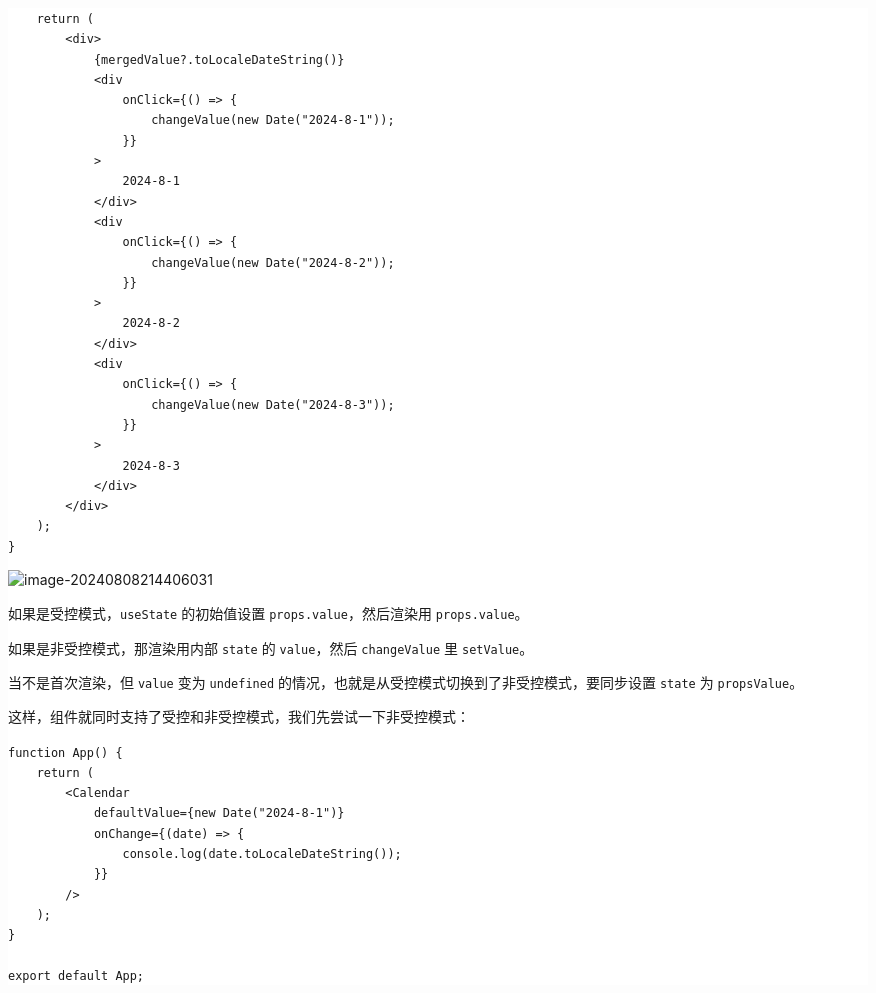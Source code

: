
 ```tsx
	return (
		<div>
			{mergedValue?.toLocaleDateString()}
			<div
				onClick={() => {
					changeValue(new Date("2024-8-1"));
				}}
			>
				2024-8-1
			</div>
			<div
				onClick={() => {
					changeValue(new Date("2024-8-2"));
				}}
			>
				2024-8-2
			</div>
			<div
				onClick={() => {
					changeValue(new Date("2024-8-3"));
				}}
			>
				2024-8-3
			</div>
		</div>
	);
}
```

![image-20240808214406031](https://chen-1320883525.cos.ap-chengdu.myqcloud.com/img/image-20240808214406031.png)

如果是受控模式，`useState` 的初始值设置 `props.value`，然后渲染用 `props.value`。

如果是非受控模式，那渲染用内部 `state` 的 `value`，然后 `changeValue` 里 `setValue`。

当不是首次渲染，但 `value` 变为 `undefined` 的情况，也就是从受控模式切换到了非受控模式，要同步设置 `state` 为 `propsValue`。

这样，组件就同时支持了受控和非受控模式，我们先尝试一下非受控模式：

```tsx
function App() {
	return (
		<Calendar
			defaultValue={new Date("2024-8-1")}
			onChange={(date) => {
				console.log(date.toLocaleDateString());
			}}
		/>
	);
}

export default App;
```
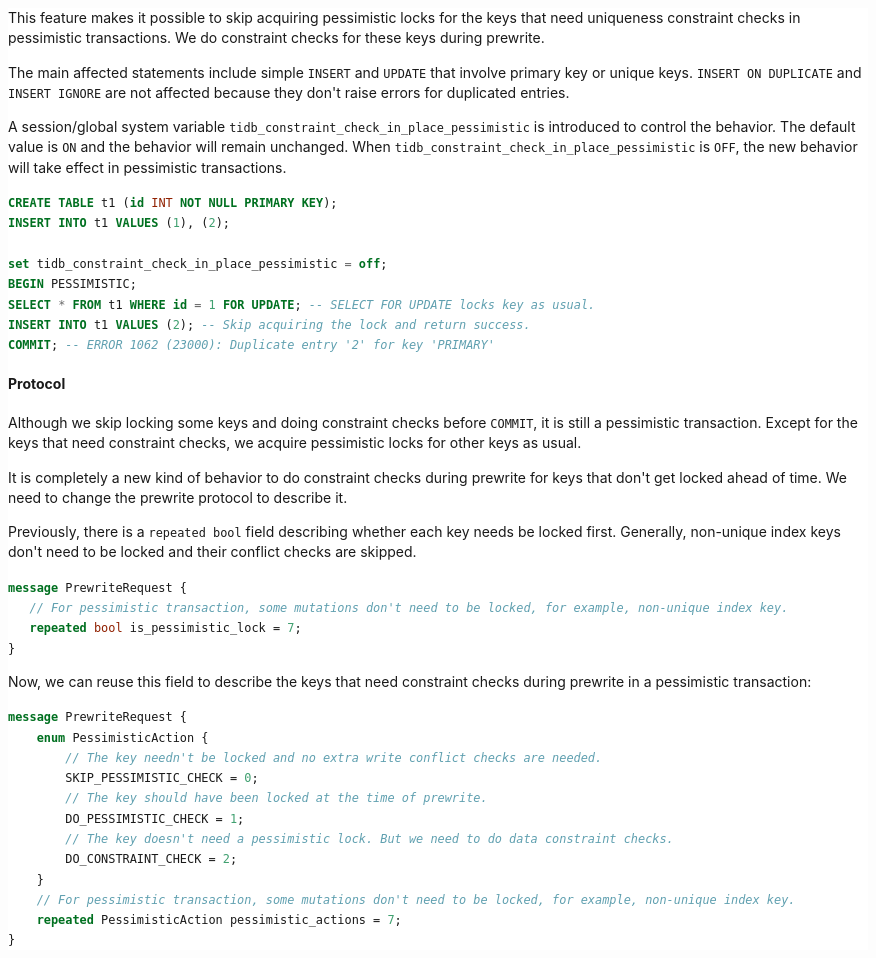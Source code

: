 This feature makes it possible to skip acquiring pessimistic locks for the keys that need uniqueness constraint checks in pessimistic transactions. We do constraint checks for these keys during prewrite.

The main affected statements include simple `INSERT` and `UPDATE` that involve primary key or unique keys. `INSERT ON DUPLICATE` and `INSERT IGNORE` are not affected because they don't raise errors for duplicated entries.

A session/global system variable `tidb_constraint_check_in_place_pessimistic` is introduced to control the behavior. The default value is `ON` and the behavior will remain unchanged. When `tidb_constraint_check_in_place_pessimistic` is `OFF`, the new behavior will take effect in pessimistic transactions.

```sql
CREATE TABLE t1 (id INT NOT NULL PRIMARY KEY);
INSERT INTO t1 VALUES (1), (2);

set tidb_constraint_check_in_place_pessimistic = off;
BEGIN PESSIMISTIC;
SELECT * FROM t1 WHERE id = 1 FOR UPDATE; -- SELECT FOR UPDATE locks key as usual.
INSERT INTO t1 VALUES (2); -- Skip acquiring the lock and return success.
COMMIT; -- ERROR 1062 (23000): Duplicate entry '2' for key 'PRIMARY'
```

#### Protocol

Although we skip locking some keys and doing constraint checks before `COMMIT`, it is still a pessimistic transaction. Except for the keys that need constraint checks, we acquire pessimistic locks for other keys as usual.

It is completely a new kind of behavior to do constraint checks during prewrite for keys that don't get locked ahead of time. We need to change the prewrite protocol to describe it.

Previously, there is a `repeated bool` field describing whether each key needs be locked first. Generally, non-unique index keys don't need to be locked and their conflict checks are skipped.

 ```protobuf
message PrewriteRequest {
    // For pessimistic transaction, some mutations don't need to be locked, for example, non-unique index key.
    repeated bool is_pessimistic_lock = 7;
}
 ```

Now, we can reuse this field to describe the keys that need constraint checks during prewrite in a pessimistic transaction:

```protobuf
message PrewriteRequest {
	enum PessimisticAction {
		// The key needn't be locked and no extra write conflict checks are needed.
		SKIP_PESSIMISTIC_CHECK = 0;
		// The key should have been locked at the time of prewrite.
		DO_PESSIMISTIC_CHECK = 1;
		// The key doesn't need a pessimistic lock. But we need to do data constraint checks.
		DO_CONSTRAINT_CHECK = 2;
	}
    // For pessimistic transaction, some mutations don't need to be locked, for example, non-unique index key.
    repeated PessimisticAction pessimistic_actions = 7;
}
```
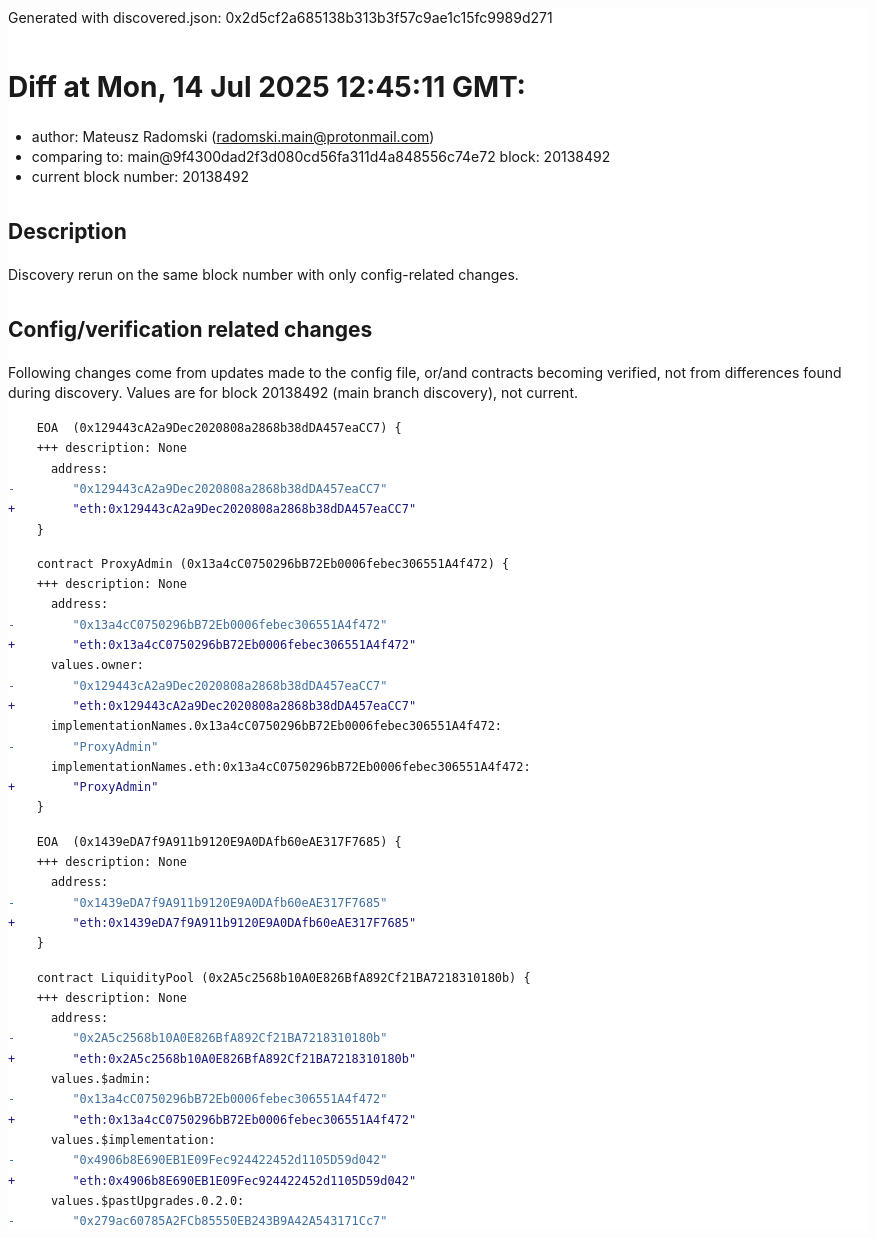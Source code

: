 Generated with discovered.json: 0x2d5cf2a685138b313b3f57c9ae1c15fc9989d271

# Diff at Mon, 14 Jul 2025 12:45:11 GMT:

- author: Mateusz Radomski (<radomski.main@protonmail.com>)
- comparing to: main@9f4300dad2f3d080cd56fa311d4a848556c74e72 block: 20138492
- current block number: 20138492

## Description

Discovery rerun on the same block number with only config-related changes.

## Config/verification related changes

Following changes come from updates made to the config file,
or/and contracts becoming verified, not from differences found during
discovery. Values are for block 20138492 (main branch discovery), not current.

```diff
    EOA  (0x129443cA2a9Dec2020808a2868b38dDA457eaCC7) {
    +++ description: None
      address:
-        "0x129443cA2a9Dec2020808a2868b38dDA457eaCC7"
+        "eth:0x129443cA2a9Dec2020808a2868b38dDA457eaCC7"
    }
```

```diff
    contract ProxyAdmin (0x13a4cC0750296bB72Eb0006febec306551A4f472) {
    +++ description: None
      address:
-        "0x13a4cC0750296bB72Eb0006febec306551A4f472"
+        "eth:0x13a4cC0750296bB72Eb0006febec306551A4f472"
      values.owner:
-        "0x129443cA2a9Dec2020808a2868b38dDA457eaCC7"
+        "eth:0x129443cA2a9Dec2020808a2868b38dDA457eaCC7"
      implementationNames.0x13a4cC0750296bB72Eb0006febec306551A4f472:
-        "ProxyAdmin"
      implementationNames.eth:0x13a4cC0750296bB72Eb0006febec306551A4f472:
+        "ProxyAdmin"
    }
```

```diff
    EOA  (0x1439eDA7f9A911b9120E9A0DAfb60eAE317F7685) {
    +++ description: None
      address:
-        "0x1439eDA7f9A911b9120E9A0DAfb60eAE317F7685"
+        "eth:0x1439eDA7f9A911b9120E9A0DAfb60eAE317F7685"
    }
```

```diff
    contract LiquidityPool (0x2A5c2568b10A0E826BfA892Cf21BA7218310180b) {
    +++ description: None
      address:
-        "0x2A5c2568b10A0E826BfA892Cf21BA7218310180b"
+        "eth:0x2A5c2568b10A0E826BfA892Cf21BA7218310180b"
      values.$admin:
-        "0x13a4cC0750296bB72Eb0006febec306551A4f472"
+        "eth:0x13a4cC0750296bB72Eb0006febec306551A4f472"
      values.$implementation:
-        "0x4906b8E690EB1E09Fec924422452d1105D59d042"
+        "eth:0x4906b8E690EB1E09Fec924422452d1105D59d042"
      values.$pastUpgrades.0.2.0:
-        "0x279ac60785A2FCb85550EB243B9A42A543171Cc7"
```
§
Your task is to restate, word for word, only those lines above that fall between the line holding "Although we skip" and the line holding "It is completely", inclusive.

• **Output**
Although we skip locking some keys and doing constraint checks before `COMMIT`, it is still a pessimistic transaction. Except for the keys that need constraint checks, we acquire pessimistic locks for other keys as usual.

It is completely a new kind of behavior to do constraint checks during prewrite for keys that don't get locked ahead of time. We need to change the prewrite protocol to describe it.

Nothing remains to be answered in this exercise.